Saturday, March 08, 2014

A Nazarene

Matthew 2:23 KJV
And he came and dwelt in a city called Nazareth: that it might be fulfilled which was spoken by the prophets, He shall be called a Nazarene.

As there is no Old Testament prophecy which specifically says the Messiah would be from Nazareth, students of the Bible have proposed many ideas as to what this passage could refer to:
Some have suggested that this suggests Samson as a type of Christ
However, Samson was not a Nazarene but a Nazarite. The two words remind me of what my wife says of putting two shades of the same color together; they are close enough in color to appear a match was attempted. But they do not match and thus clash.
It seems very unlikely that God would get us close without getting us all the way. 

Some suggest that this is a reference to His kinship to Jesse, out of whom would come to the branch
The Hebrew word for branch is Netzer. Again it is similar but not the same. 

Some suggest this is a reference to his being deposed and rejected
I think Albert Barnes hits the nail on the head with this[1]. The Nazarenes were a lowly people in the estimation of those from the Judah. Being of the area that had been the Northern Kingdom of Israel, and having been conquered and decimated by the Assyrians; those who came from that region were typically only part Jewish and often rejected Temple worship in Jerusalem. When Nathaniel queried, "Can there any good thing come out of Nazareth?" he voiced the sentiments of the nation. 

God could have sent His Son to be a great leader and wealthy celebrity, a powerful teacher. He instead sent Him to be a Saviour, a Lamb slain before the foundations of the world. 

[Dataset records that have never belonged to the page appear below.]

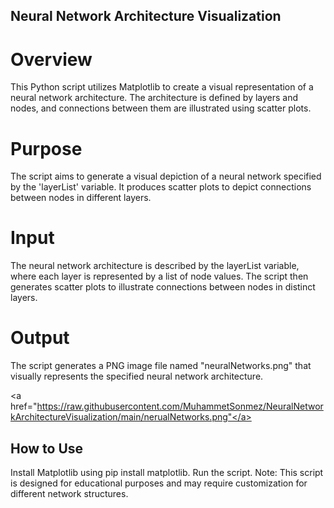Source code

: ## Neural Network Architecture Visualization
# Overview
This Python script utilizes Matplotlib to create a visual representation of a neural network architecture. The architecture is defined by layers and nodes, and connections between them are illustrated using scatter plots.

# Purpose
The script aims to generate a visual depiction of a neural network specified by the 'layerList' variable. It produces scatter plots to depict connections between nodes in different layers.

# Input
The neural network architecture is described by the layerList variable, where each layer is represented by a list of node values. The script then generates scatter plots to illustrate connections between nodes in distinct layers.


# Output
The script generates a PNG image file named "neuralNetworks.png" that visually represents the specified neural network architecture.

<a href="https://raw.githubusercontent.com/MuhammetSonmez/NeuralNetworkArchitectureVisualization/main/nerualNetworks.png"</a>
## How to Use
Install Matplotlib using pip install matplotlib.
Run the script.
Note: This script is designed for educational purposes and may require customization for different network structures.

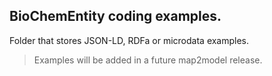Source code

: ## BioChemEntity coding examples. 
Folder that stores JSON-LD, RDFa or microdata examples.
>Examples will be added in a future map2model release.

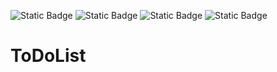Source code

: ![Static Badge](https://img.shields.io/badge/JAVASCRIPT-brightgreen?style=for-the-badge&color=%23FFD700)
![Static Badge](https://img.shields.io/badge/CSS-brightgreen?style=for-the-badge&color=%236600FF)
![Static Badge](https://img.shields.io/badge/Bootstrap-brightgreen?style=for-the-badge&color=rgb(115%2C%2044%2C%20189))
![Static Badge](https://img.shields.io/badge/HTML-brightgreen?style=for-the-badge&color=%23FF0033)

# ToDoList
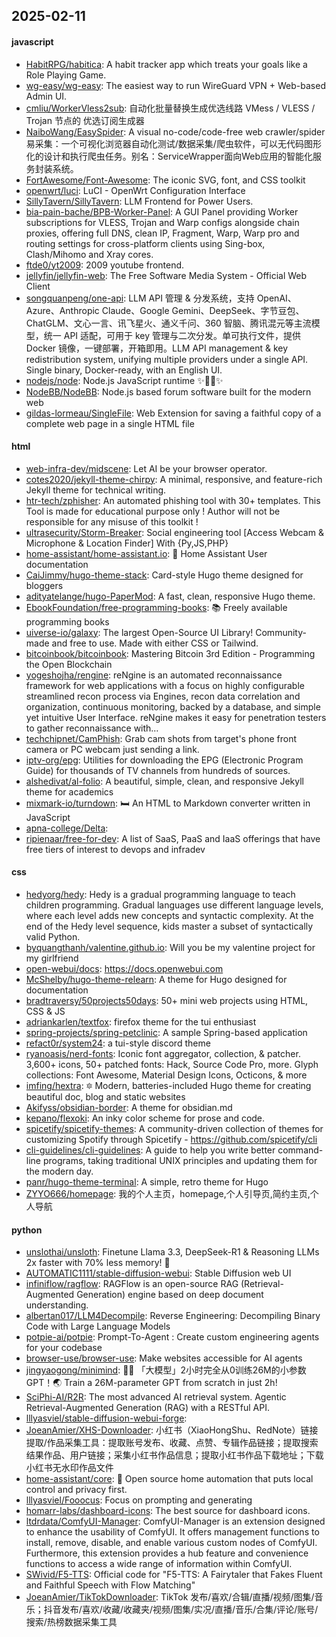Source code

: ## 2025-02-11

#### javascript
* [HabitRPG/habitica](https://github.com/HabitRPG/habitica): A habit tracker app which treats your goals like a Role Playing Game.
* [wg-easy/wg-easy](https://github.com/wg-easy/wg-easy): The easiest way to run WireGuard VPN + Web-based Admin UI.
* [cmliu/WorkerVless2sub](https://github.com/cmliu/WorkerVless2sub): 自动化批量替换生成优选线路 VMess / VLESS / Trojan 节点的 优选订阅生成器
* [NaiboWang/EasySpider](https://github.com/NaiboWang/EasySpider): A visual no-code/code-free web crawler/spider易采集：一个可视化浏览器自动化测试/数据采集/爬虫软件，可以无代码图形化的设计和执行爬虫任务。别名：ServiceWrapper面向Web应用的智能化服务封装系统。
* [FortAwesome/Font-Awesome](https://github.com/FortAwesome/Font-Awesome): The iconic SVG, font, and CSS toolkit
* [openwrt/luci](https://github.com/openwrt/luci): LuCI - OpenWrt Configuration Interface
* [SillyTavern/SillyTavern](https://github.com/SillyTavern/SillyTavern): LLM Frontend for Power Users.
* [bia-pain-bache/BPB-Worker-Panel](https://github.com/bia-pain-bache/BPB-Worker-Panel): A GUI Panel providing Worker subscriptions for VLESS, Trojan and Warp configs alongside chain proxies, offering full DNS, clean IP, Fragment, Warp, Warp pro and routing settings for cross-platform clients using Sing-box, Clash/Mihomo and Xray cores.
* [ftde0/yt2009](https://github.com/ftde0/yt2009): 2009 youtube frontend.
* [jellyfin/jellyfin-web](https://github.com/jellyfin/jellyfin-web): The Free Software Media System - Official Web Client
* [songquanpeng/one-api](https://github.com/songquanpeng/one-api): LLM API 管理 & 分发系统，支持 OpenAI、Azure、Anthropic Claude、Google Gemini、DeepSeek、字节豆包、ChatGLM、文心一言、讯飞星火、通义千问、360 智脑、腾讯混元等主流模型，统一 API 适配，可用于 key 管理与二次分发。单可执行文件，提供 Docker 镜像，一键部署，开箱即用。LLM API management & key redistribution system, unifying multiple providers under a single API. Single binary, Docker-ready, with an English UI.
* [nodejs/node](https://github.com/nodejs/node): Node.js JavaScript runtime ✨🐢🚀✨
* [NodeBB/NodeBB](https://github.com/NodeBB/NodeBB): Node.js based forum software built for the modern web
* [gildas-lormeau/SingleFile](https://github.com/gildas-lormeau/SingleFile): Web Extension for saving a faithful copy of a complete web page in a single HTML file

#### html
* [web-infra-dev/midscene](https://github.com/web-infra-dev/midscene): Let AI be your browser operator.
* [cotes2020/jekyll-theme-chirpy](https://github.com/cotes2020/jekyll-theme-chirpy): A minimal, responsive, and feature-rich Jekyll theme for technical writing.
* [htr-tech/zphisher](https://github.com/htr-tech/zphisher): An automated phishing tool with 30+ templates. This Tool is made for educational purpose only ! Author will not be responsible for any misuse of this toolkit !
* [ultrasecurity/Storm-Breaker](https://github.com/ultrasecurity/Storm-Breaker): Social engineering tool [Access Webcam & Microphone & Location Finder] With {Py,JS,PHP}
* [home-assistant/home-assistant.io](https://github.com/home-assistant/home-assistant.io): 📘 Home Assistant User documentation
* [CaiJimmy/hugo-theme-stack](https://github.com/CaiJimmy/hugo-theme-stack): Card-style Hugo theme designed for bloggers
* [adityatelange/hugo-PaperMod](https://github.com/adityatelange/hugo-PaperMod): A fast, clean, responsive Hugo theme.
* [EbookFoundation/free-programming-books](https://github.com/EbookFoundation/free-programming-books): 📚 Freely available programming books
* [uiverse-io/galaxy](https://github.com/uiverse-io/galaxy): The largest Open-Source UI Library! Community-made and free to use. Made with either CSS or Tailwind.
* [bitcoinbook/bitcoinbook](https://github.com/bitcoinbook/bitcoinbook): Mastering Bitcoin 3rd Edition - Programming the Open Blockchain
* [yogeshojha/rengine](https://github.com/yogeshojha/rengine): reNgine is an automated reconnaissance framework for web applications with a focus on highly configurable streamlined recon process via Engines, recon data correlation and organization, continuous monitoring, backed by a database, and simple yet intuitive User Interface. reNgine makes it easy for penetration testers to gather reconnaissance with…
* [techchipnet/CamPhish](https://github.com/techchipnet/CamPhish): Grab cam shots from target's phone front camera or PC webcam just sending a link.
* [iptv-org/epg](https://github.com/iptv-org/epg): Utilities for downloading the EPG (Electronic Program Guide) for thousands of TV channels from hundreds of sources.
* [alshedivat/al-folio](https://github.com/alshedivat/al-folio): A beautiful, simple, clean, and responsive Jekyll theme for academics
* [mixmark-io/turndown](https://github.com/mixmark-io/turndown): 🛏 An HTML to Markdown converter written in JavaScript
* [apna-college/Delta](https://github.com/apna-college/Delta): 
* [ripienaar/free-for-dev](https://github.com/ripienaar/free-for-dev): A list of SaaS, PaaS and IaaS offerings that have free tiers of interest to devops and infradev

#### css
* [hedyorg/hedy](https://github.com/hedyorg/hedy): Hedy is a gradual programming language to teach children programming. Gradual languages use different language levels, where each level adds new concepts and syntactic complexity. At the end of the Hedy level sequence, kids master a subset of syntactically valid Python.
* [byquangthanh/valentine.github.io](https://github.com/byquangthanh/valentine.github.io): Will you be my valentine project for my girlfriend
* [open-webui/docs](https://github.com/open-webui/docs): https://docs.openwebui.com
* [McShelby/hugo-theme-relearn](https://github.com/McShelby/hugo-theme-relearn): A theme for Hugo designed for documentation
* [bradtraversy/50projects50days](https://github.com/bradtraversy/50projects50days): 50+ mini web projects using HTML, CSS & JS
* [adriankarlen/textfox](https://github.com/adriankarlen/textfox): firefox theme for the tui enthusiast
* [spring-projects/spring-petclinic](https://github.com/spring-projects/spring-petclinic): A sample Spring-based application
* [refact0r/system24](https://github.com/refact0r/system24): a tui-style discord theme
* [ryanoasis/nerd-fonts](https://github.com/ryanoasis/nerd-fonts): Iconic font aggregator, collection, & patcher. 3,600+ icons, 50+ patched fonts: Hack, Source Code Pro, more. Glyph collections: Font Awesome, Material Design Icons, Octicons, & more
* [imfing/hextra](https://github.com/imfing/hextra): 🔯 Modern, batteries-included Hugo theme for creating beautiful doc, blog and static websites
* [Akifyss/obsidian-border](https://github.com/Akifyss/obsidian-border): A theme for obsidian.md
* [kepano/flexoki](https://github.com/kepano/flexoki): An inky color scheme for prose and code.
* [spicetify/spicetify-themes](https://github.com/spicetify/spicetify-themes): A community-driven collection of themes for customizing Spotify through Spicetify - https://github.com/spicetify/cli
* [cli-guidelines/cli-guidelines](https://github.com/cli-guidelines/cli-guidelines): A guide to help you write better command-line programs, taking traditional UNIX principles and updating them for the modern day.
* [panr/hugo-theme-terminal](https://github.com/panr/hugo-theme-terminal): A simple, retro theme for Hugo
* [ZYYO666/homepage](https://github.com/ZYYO666/homepage): 我的个人主页，homepage,个人引导页,简约主页,个人导航

#### python
* [unslothai/unsloth](https://github.com/unslothai/unsloth): Finetune Llama 3.3, DeepSeek-R1 & Reasoning LLMs 2x faster with 70% less memory! 🦥
* [AUTOMATIC1111/stable-diffusion-webui](https://github.com/AUTOMATIC1111/stable-diffusion-webui): Stable Diffusion web UI
* [infiniflow/ragflow](https://github.com/infiniflow/ragflow): RAGFlow is an open-source RAG (Retrieval-Augmented Generation) engine based on deep document understanding.
* [albertan017/LLM4Decompile](https://github.com/albertan017/LLM4Decompile): Reverse Engineering: Decompiling Binary Code with Large Language Models
* [potpie-ai/potpie](https://github.com/potpie-ai/potpie): Prompt-To-Agent : Create custom engineering agents for your codebase
* [browser-use/browser-use](https://github.com/browser-use/browser-use): Make websites accessible for AI agents
* [jingyaogong/minimind](https://github.com/jingyaogong/minimind): 🚀🚀 「大模型」2小时完全从0训练26M的小参数GPT！🌏 Train a 26M-parameter GPT from scratch in just 2h!
* [SciPhi-AI/R2R](https://github.com/SciPhi-AI/R2R): The most advanced AI retrieval system. Agentic Retrieval-Augmented Generation (RAG) with a RESTful API.
* [lllyasviel/stable-diffusion-webui-forge](https://github.com/lllyasviel/stable-diffusion-webui-forge): 
* [JoeanAmier/XHS-Downloader](https://github.com/JoeanAmier/XHS-Downloader): 小红书（XiaoHongShu、RedNote）链接提取/作品采集工具：提取账号发布、收藏、点赞、专辑作品链接；提取搜索结果作品、用户链接；采集小红书作品信息；提取小红书作品下载地址；下载小红书无水印作品文件
* [home-assistant/core](https://github.com/home-assistant/core): 🏡 Open source home automation that puts local control and privacy first.
* [lllyasviel/Fooocus](https://github.com/lllyasviel/Fooocus): Focus on prompting and generating
* [homarr-labs/dashboard-icons](https://github.com/homarr-labs/dashboard-icons): The best source for dashboard icons.
* [ltdrdata/ComfyUI-Manager](https://github.com/ltdrdata/ComfyUI-Manager): ComfyUI-Manager is an extension designed to enhance the usability of ComfyUI. It offers management functions to install, remove, disable, and enable various custom nodes of ComfyUI. Furthermore, this extension provides a hub feature and convenience functions to access a wide range of information within ComfyUI.
* [SWivid/F5-TTS](https://github.com/SWivid/F5-TTS): Official code for "F5-TTS: A Fairytaler that Fakes Fluent and Faithful Speech with Flow Matching"
* [JoeanAmier/TikTokDownloader](https://github.com/JoeanAmier/TikTokDownloader): TikTok 发布/喜欢/合辑/直播/视频/图集/音乐；抖音发布/喜欢/收藏/收藏夹/视频/图集/实况/直播/音乐/合集/评论/账号/搜索/热榜数据采集工具
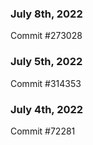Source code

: ### July 8th, 2022

Commit #273028

### July 5th, 2022

Commit #314353


### July 4th, 2022

Commit #72281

[1] "The character of the people of Nazareth was such that they were proverbially despised and contemned, John 1:46, John 5:52. To come from Nazareth, therefore, or to be a Nazarene, was the same as to be despised, or to be esteemed of low birth; to be a root out of dry ground, having no form or comeliness. This was what had been predicted by all the prophets. When Matthew says, therefore, that the prophecies were “fulfilled,” his meaning is, that the predictions of the prophets that he would be of a low and despised condition, and would be rejected, were fully accomplished in his being an inhabitant of Nazareth, and despised as such."